## TASK TO CARRY OUT
The answer must be an exact copy of every entry, with no pictures in it.

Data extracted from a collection
------------------------------------------------------------
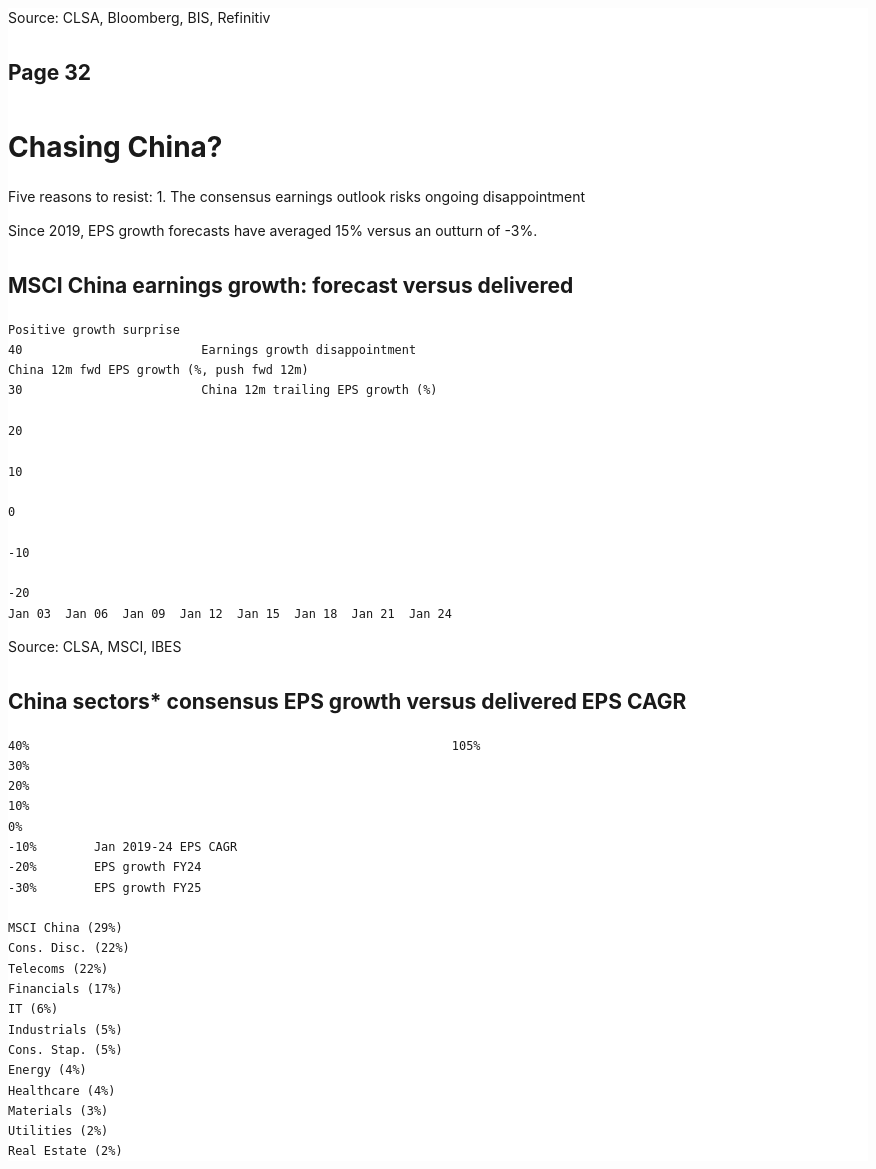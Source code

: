 Source: CLSA, Bloomberg, BIS, Refinitiv

Page 32
---
# Chasing China?

Five reasons to resist: 1. The consensus earnings outlook risks ongoing disappointment

Since 2019, EPS growth forecasts have averaged 15% versus an outturn of -3%.

## MSCI China earnings growth: forecast versus delivered

```
Positive growth surprise
40                         Earnings growth disappointment
China 12m fwd EPS growth (%, push fwd 12m)
30                         China 12m trailing EPS growth (%)

20

10

0

-10

-20
Jan 03  Jan 06  Jan 09  Jan 12  Jan 15  Jan 18  Jan 21  Jan 24
```

Source: CLSA, MSCI, IBES

## China sectors* consensus EPS growth versus delivered EPS CAGR

```
40%                                                           105%
30%
20%
10%
0%
-10%        Jan 2019-24 EPS CAGR
-20%        EPS growth FY24
-30%        EPS growth FY25

MSCI China (29%)
Cons. Disc. (22%)
Telecoms (22%)
Financials (17%)
IT (6%)
Industrials (5%)
Cons. Stap. (5%)
Energy (4%)
Healthcare (4%)
Materials (3%)
Utilities (2%)
Real Estate (2%)
```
------------------------------------------------------------
## WRITTEN REPLY
Source code

: Source: CLSA, Bloomberg, BIS, Refinitiv

Page 32
---
# Chasing China?

Five reasons to resist: 1. The consensus earnings outlook risks ongoing disappointment

Since 2019, EPS growth forecasts have averaged 15% versus an outturn of -3%.

## MSCI China earnings growth: forecast versus delivered

```
Positive growth surprise
40                         Earnings growth disappointment
China 12m fwd EPS growth (%, push fwd 12m)
30                         China 12m trailing EPS growth (%)

20

10

0

-10

-20
Jan 03  Jan 06  Jan 09  Jan 12  Jan 15  Jan 18  Jan 21  Jan 24
```

Source: CLSA, MSCI, IBES

## China sectors* consensus EPS growth versus delivered EPS CAGR

```
40%                                                           105%
30%
20%
10%
0%
-10%        Jan 2019-24 EPS CAGR
-20%        EPS growth FY24
-30%        EPS growth FY25

MSCI China (29%)
Cons. Disc. (22%)
Telecoms (22%)
Financials (17%)
IT (6%)
Industrials (5%)
Cons. Stap. (5%)
Energy (4%)
Healthcare (4%)
Materials (3%)
Utilities (2%)
Real Estate (2%)
```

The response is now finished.